[Met_help] [rt.rap.ucar.edu #63061] History for further information on MODE output

Thu Sep 19 09:50:39 MDT 2013

----------------------------------------------------------------
  Initial Request
----------------------------------------------------------------

Dear met_help,

I'm trying to fully understand the outputs MODE creates but I couldn't
find what I'm looking for in the publications (Davis 2006 - part 1 and
part 2).

My question is regarding the ASCII file that contains the contingency
table counts and statistics. In sec 6.3.3. of the manual for v4.0
(http://www.dtcenter.org/met/users/docs/users_guide/MET_Users_Guide_v4.0.1.pdf)
at page 119, it says:
This file consists of 4 lines. The first is a header line containing
column names. The second line contains data comparing the two raw
fields after any masking of bad data or based on a grid or lat/lon
polygon has been applied. The third contains data comparing the two
fields after any raw thresholds have been applied. The fourth, and
last, line contains data comparing the derived object fields scored
using traditional measures.

If I understand correctly, the 2nd and 3rd line do not consider the
objects created by MODE. The 2nd line applies the definitions for (i)
mask_missing_flag and (ii) mask [ grid, grid_flag, poly, poly_flag ]
from the MODE configuration file. The 3rd line includes what has been
applied to line #2 (i, ii) plus the value of (iii) raw_thresh from the
configuration file. The results obtained in both 2nd and 3rd line are
a simple grid to grid (obs to forecast) comparison. In other words,
the gridcell (1,1) from obs file is compared to gridcell (1,1) from
forecast.
 The 4th line is when the objects are considered. But I don't
understand how the counts for the contingency table are made. Is it
simply considering the gridcell values inside the objects, ignoring
the values outside the objects, and comparing the gridcells of obs to
the equivalent gridcells of forecast (like I assumed it was done for
lines 2 and 3)?
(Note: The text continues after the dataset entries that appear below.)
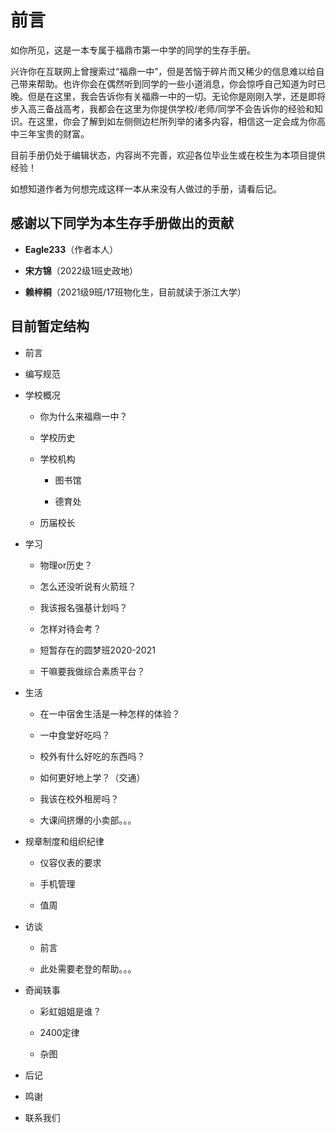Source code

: # 前言

如你所见，这是一本专属于福鼎市第一中学的同学的生存手册。

兴许你在互联网上曾搜索过“福鼎一中”，但是苦恼于碎片而又稀少的信息难以给自己带来帮助。也许你会在偶然听到同学的一些小道消息，你会惊呼自己知道为时已晚。但是在这里，我会告诉你有关福鼎一中的一切。无论你是刚刚入学，还是即将步入高三备战高考，我都会在这里为你提供学校/老师/同学不会告诉你的经验和知识。在这里，你会了解到如左侧侧边栏所列举的诸多内容，相信这一定会成为你高中三年宝贵的财富。

目前手册仍处于编辑状态，内容尚不完善，欢迎各位毕业生或在校生为本项目提供经验！

如想知道作者为何想完成这样一本从来没有人做过的手册，请看后记。

## 感谢以下同学为本生存手册做出的贡献

- **Eagle233**（作者本人）

- **宋方锦**（2022级1班史政地）

- **赖梓桐**（2021级9班/17班物化生，目前就读于浙江大学）

## 目前暂定结构

- 前言

- 编写规范

- 学校概况
  
  - 你为什么来福鼎一中？
  
  - 学校历史
  
  - 学校机构

    - 图书馆

    - 德育处
  
  - 历届校长

- 学习
  
  - 物理or历史？
  
  - 怎么还没听说有火箭班？
  
  - 我该报名强基计划吗？
  
  - 怎样对待会考？
  
  - 短暂存在的圆梦班2020-2021

  - 干嘛要我做综合素质平台？

- 生活
  
  - 在一中宿舍生活是一种怎样的体验？
  
  - 一中食堂好吃吗？
  
  - 校外有什么好吃的东西吗？
  
  - 如何更好地上学？（交通）
  
  - 我该在校外租房吗？
  
  - 大课间挤爆的小卖部。。。

- 规章制度和组织纪律
  
  - 仪容仪表的要求
  
  - 手机管理
  
  - 值周

- 访谈

  - 前言
  
  - 此处需要老登的帮助。。。

- 奇闻轶事
  
  - 彩虹姐姐是谁？

  - 2400定律

  - 杂图

- 后记

- 鸣谢
  
- 联系我们
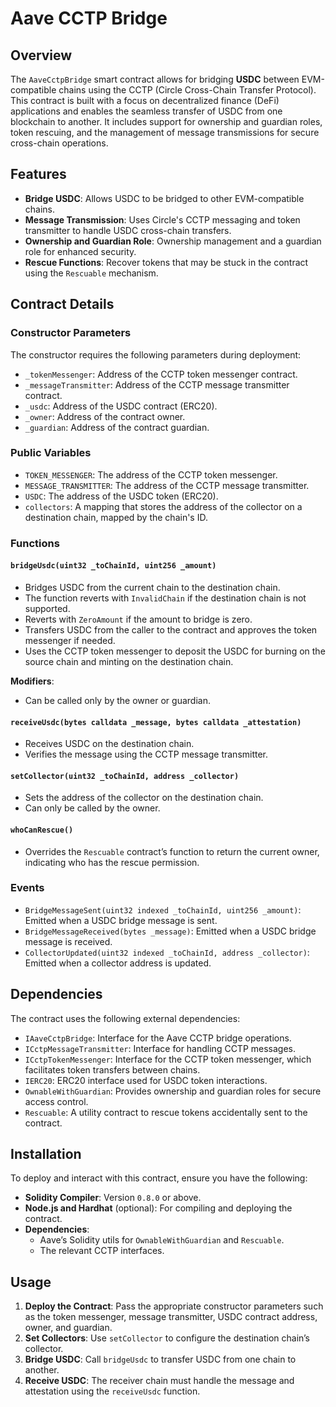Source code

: # Aave CCTP Bridge

## Overview

The `AaveCctpBridge` smart contract allows for bridging **USDC** between EVM-compatible chains using the CCTP (Circle Cross-Chain Transfer Protocol). This contract is built with a focus on decentralized finance (DeFi) applications and enables the seamless transfer of USDC from one blockchain to another. It includes support for ownership and guardian roles, token rescuing, and the management of message transmissions for secure cross-chain operations.

## Features

- **Bridge USDC**: Allows USDC to be bridged to other EVM-compatible chains.
- **Message Transmission**: Uses Circle's CCTP messaging and token transmitter to handle USDC cross-chain transfers.
- **Ownership and Guardian Role**: Ownership management and a guardian role for enhanced security.
- **Rescue Functions**: Recover tokens that may be stuck in the contract using the `Rescuable` mechanism.

## Contract Details

### Constructor Parameters

The constructor requires the following parameters during deployment:

- `_tokenMessenger`: Address of the CCTP token messenger contract.
- `_messageTransmitter`: Address of the CCTP message transmitter contract.
- `_usdc`: Address of the USDC contract (ERC20).
- `_owner`: Address of the contract owner.
- `_guardian`: Address of the contract guardian.

### Public Variables

- `TOKEN_MESSENGER`: The address of the CCTP token messenger.
- `MESSAGE_TRANSMITTER`: The address of the CCTP message transmitter.
- `USDC`: The address of the USDC token (ERC20).
- `collectors`: A mapping that stores the address of the collector on a destination chain, mapped by the chain's ID.

### Functions

#### `bridgeUsdc(uint32 _toChainId, uint256 _amount)`

- Bridges USDC from the current chain to the destination chain.
- The function reverts with `InvalidChain` if the destination chain is not supported.
- Reverts with `ZeroAmount` if the amount to bridge is zero.
- Transfers USDC from the caller to the contract and approves the token messenger if needed.
- Uses the CCTP token messenger to deposit the USDC for burning on the source chain and minting on the destination chain.

**Modifiers**: 
- Can be called only by the owner or guardian.

#### `receiveUsdc(bytes calldata _message, bytes calldata _attestation)`

- Receives USDC on the destination chain.
- Verifies the message using the CCTP message transmitter.

#### `setCollector(uint32 _toChainId, address _collector)`

- Sets the address of the collector on the destination chain.
- Can only be called by the owner.

#### `whoCanRescue()`

- Overrides the `Rescuable` contract’s function to return the current owner, indicating who has the rescue permission.

### Events

- `BridgeMessageSent(uint32 indexed _toChainId, uint256 _amount)`: Emitted when a USDC bridge message is sent.
- `BridgeMessageReceived(bytes _message)`: Emitted when a USDC bridge message is received.
- `CollectorUpdated(uint32 indexed _toChainId, address _collector)`: Emitted when a collector address is updated.

## Dependencies

The contract uses the following external dependencies:

- `IAaveCctpBridge`: Interface for the Aave CCTP bridge operations.
- `ICctpMessageTransmitter`: Interface for handling CCTP messages.
- `ICctpTokenMessenger`: Interface for the CCTP token messenger, which facilitates token transfers between chains.
- `IERC20`: ERC20 interface used for USDC token interactions.
- `OwnableWithGuardian`: Provides ownership and guardian roles for secure access control.
- `Rescuable`: A utility contract to rescue tokens accidentally sent to the contract.

## Installation

To deploy and interact with this contract, ensure you have the following:

- **Solidity Compiler**: Version `0.8.0` or above.
- **Node.js and Hardhat** (optional): For compiling and deploying the contract.
- **Dependencies**:
  - Aave’s Solidity utils for `OwnableWithGuardian` and `Rescuable`.
  - The relevant CCTP interfaces.

## Usage

1. **Deploy the Contract**: Pass the appropriate constructor parameters such as the token messenger, message transmitter, USDC contract address, owner, and guardian.
2. **Set Collectors**: Use `setCollector` to configure the destination chain’s collector.
3. **Bridge USDC**: Call `bridgeUsdc` to transfer USDC from one chain to another.
4. **Receive USDC**: The receiver chain must handle the message and attestation using the `receiveUsdc` function.
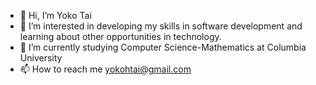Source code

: - 👋 Hi, I’m Yoko Tai
- 👀 I’m interested in developing my skills in software development and learning about other opportunities in technology.
- 🌱 I’m currently studying Computer Science-Mathematics at Columbia University
- 📫 How to reach me yokohtai@gmail.com

<!---
yokohtai/yokohtai is a ✨ special ✨ repository because its `README.md` (this file) appears on your GitHub profile.
You can click the Preview link to take a look at your changes.
--->
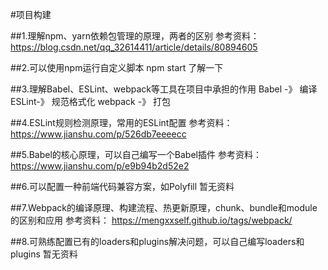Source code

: #项目构建


##1.理解npm、yarn依赖包管理的原理，两者的区别
参考资料：https://blog.csdn.net/qq_32614411/article/details/80894605

##2.可以使用npm运行自定义脚本
npm start 了解一下

##3.理解Babel、ESLint、webpack等工具在项目中承担的作用
Babel -》 编译 ESLint-》 规范格式化 webpack -》 打包

##4.ESLint规则检测原理，常用的ESLint配置
参考资料：https://www.jianshu.com/p/526db7eeeecc

##5.Babel的核心原理，可以自己编写一个Babel插件
参考资料：https://www.jianshu.com/p/e9b94b2d52e2

##6.可以配置一种前端代码兼容方案，如Polyfill
暂无资料

##7.Webpack的编译原理、构建流程、热更新原理，chunk、bundle和module的区别和应用
参考资料：
https://mengxxself.github.io/tags/webpack/

##8.可熟练配置已有的loaders和plugins解决问题，可以自己编写loaders和plugins
暂无资料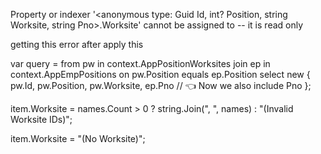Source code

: Property or indexer '<anonymous type: Guid Id, int? Position, string Worksite, string Pno>.Worksite' cannot be assigned to -- it is read only

getting this error after apply this 

var query = from pw in context.AppPositionWorksites
            join ep in context.AppEmpPositions on pw.Position equals ep.Position
            select new
            {
                pw.Id,
                pw.Position,
                pw.Worksite,
                ep.Pno   // 👈 Now we also include Pno
            };

 
item.Worksite = names.Count > 0 ? string.Join(", ", names) : "(Invalid Worksite IDs)";

 item.Worksite = "(No Worksite)";
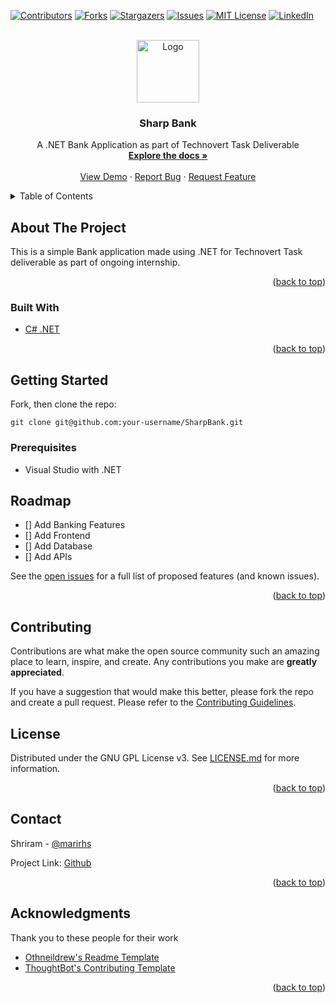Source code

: <div id="top"></div>
<!--
*** Thanks for checking out the Best-README-Template. If you have a suggestion
*** that would make this better, please fork the repo and create a pull request
*** or simply open an issue with the tag "enhancement".
*** Don't forget to give the project a star!
*** Thanks again! Now go create something AMAZING! :D
-->



<!-- PROJECT SHIELDS -->
<!--
*** I'm using markdown "reference style" links for readability.
*** Reference links are enclosed in brackets [ ] instead of parentheses ( ).
*** See the bottom of this document for the declaration of the reference variables
*** for contributors-url, forks-url, etc. This is an optional, concise syntax you may use.
*** https://www.markdownguide.org/basic-syntax/#reference-style-links
-->
[![Contributors][contributors-shield]][contributors-url]
[![Forks][forks-shield]][forks-url]
[![Stargazers][stars-shield]][stars-url]
[![Issues][issues-shield]][issues-url]
[![MIT License][license-shield]][license-url]
[![LinkedIn][linkedin-shield]][linkedin-url]



<!-- PROJECT LOGO -->
<br />
<div align="center">
  <a href="https://github.com/midwicket/SharpBank">
    <img src="https://user-images.githubusercontent.com/49370927/136691786-cd8cbc40-5bb7-4e22-a41c-b0931a4b5c39.png" alt="Logo" width="100" height="100">
  </a>

  <h3 align="center">Sharp Bank</h3>

  <p align="center">
    A .NET Bank Application as part of Technovert Task Deliverable
    <br />
    <a href="https://github.com/midwicket/SharpBank"><strong>Explore the docs »</strong></a>
    <br />
    <br />
    <a href="https://github.com/midwicket/SharpBank">View Demo</a>
    ·
    <a href="https://github.com/midwicket/SharpBank/issues">Report Bug</a>
    ·
    <a href="https://github.com/midwicket/SharpBank/issues">Request Feature</a>
  </p>
</div>



<!-- TABLE OF CONTENTS -->
<details>
  <summary>Table of Contents</summary>
  <ol>
    <li>
      <a href="#about-the-project">About The Project</a>
      <ul>
        <li><a href="#built-with">Built With</a></li>
      </ul>
    </li>
    <li>
      <a href="#getting-started">Getting Started</a>
      <ul>
        <li><a href="#prerequisites">Prerequisites</a></li>
        <li><a href="#installation">Installation</a></li>
      </ul>
    </li>
    <li><a href="#usage">Usage</a></li>
    <li><a href="#roadmap">Roadmap</a></li>
    <li><a href="#contributing">Contributing</a></li>
    <li><a href="#license">License</a></li>
    <li><a href="#contact">Contact</a></li>
    <li><a href="#acknowledgments">Acknowledgments</a></li>
  </ol>
</details>



<!-- ABOUT THE PROJECT -->
## About The Project

<!-- [![Product Name Screen Shot][product-screenshot]](https://example.com) -->

This is a simple Bank application made using .NET for Technovert Task deliverable as part of ongoing internship.

<p align="right">(<a href="#top">back to top</a>)</p>



### Built With

* [C# .NET](https://dotnet.microsoft.com)

<p align="right">(<a href="#top">back to top</a>)</p>



<!-- GETTING STARTED -->
## Getting Started

Fork, then clone the repo:

    git clone git@github.com:your-username/SharpBank.git
    
### Prerequisites

* Visual Studio with .NET


<!-- ROADMAP -->
## Roadmap

- [] Add Banking Features
- [] Add Frontend
- [] Add Database
- [] Add APIs


See the [open issues](https://github.com/midwicket/SharpBank/issues) for a full list of proposed features (and known issues).

<p align="right">(<a href="#top">back to top</a>)</p>



<!-- CONTRIBUTING -->
## Contributing

Contributions are what make the open source community such an amazing place to learn, inspire, and create. Any contributions you make are **greatly appreciated**.

If you have a suggestion that would make this better, please fork the repo and create a pull request.
Please refer to the [Contributing Guidelines](/CONTRIBUTING.md).



<!-- LICENSE -->
## License

Distributed under the GNU GPL License v3. See [LICENSE.md](/LICENSE.md) for more information.

<p align="right">(<a href="#top">back to top</a>)</p>



<!-- CONTACT -->
## Contact

Shriram - [@marirhs](https://twitter.com/marirhs)

Project Link: [Github](https://github.com/midwicket/SharpBank)

<p align="right">(<a href="#top">back to top</a>)</p>


<!-- ACKNOWLEDGMENTS -->
## Acknowledgments

Thank you to these people for their work

* [Othneildrew's Readme Template](https://github.com/othneildrew/Best-README-Template/blob/master/README.md)
* [ThoughtBot's Contributing Template](https://github.com/thoughtbot/factory_bot_rails/blob/master/CONTRIBUTING.md)

<p align="right">(<a href="#top">back to top</a>)</p>



<!-- MARKDOWN LINKS & IMAGES -->
<!-- https://www.markdownguide.org/basic-syntax/#reference-style-links -->
[contributors-shield]: https://img.shields.io/github/contributors/midwicket/SharpBank.svg?style=for-the-badge
[contributors-url]: https://github.com/midwicket/SharpBank/graphs/contributors
[forks-shield]: https://img.shields.io/github/forks/midwicket/SharpBank.svg?style=for-the-badge
[forks-url]: https://github.com/midwicket/SharpBank/network/members
[stars-shield]: https://img.shields.io/github/stars/midwicket/SharpBank.svg?style=for-the-badge
[stars-url]: https://github.com/midwicket/SharpBank/stargazers
[issues-shield]: https://img.shields.io/github/issues/midwicket/SharpBank.svg?style=for-the-badge
[issues-url]: https://github.com/midwicket/SharpBank/issues
[license-shield]: https://img.shields.io/github/license/midwicket/SharpBank.svg?style=for-the-badge
[license-url]: https://github.com/midwicket/SharpBank/blob/master/LICENSE.txt
[linkedin-shield]: https://img.shields.io/badge/-LinkedIn-black.svg?style=for-the-badge&logo=linkedin&colorB=555
[linkedin-url]: https://linkedin.com/company/midwicket
[product-screenshot]: images/screenshot.png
Or it it shifting the objects to match the centroids
and then comparing the gridcells relative to this new positioning?

Thanks again,

Maria Eugenia B. Frediani
-------------------------------------------------------------------------------------
PhD Candidate
University of Connecticut
School of Engineering
261 Glenbrook Rd
Storrs, CT 06269
maria.frediani at uconn.edu

----------------------------------------------------------------
  Complete Ticket History
----------------------------------------------------------------

Subject: Re: [rt.rap.ucar.edu #63061] further information on MODE output
From: John Halley Gotway
Time: Wed Sep 18 11:29:51 2013

Maria,

I see that you're asking about the contingency table statistics output
from MODE.  The intention here is to provide some statistics with
which users may be familiar as a point of comparison.  When you
apply a threshold to a field of data in verification, you typically
look at the a 2x2 contingency table and the statistics that can be
derived from such a table, like Probability of Detection (PODY)
and Critical Success Index (CSI) for example.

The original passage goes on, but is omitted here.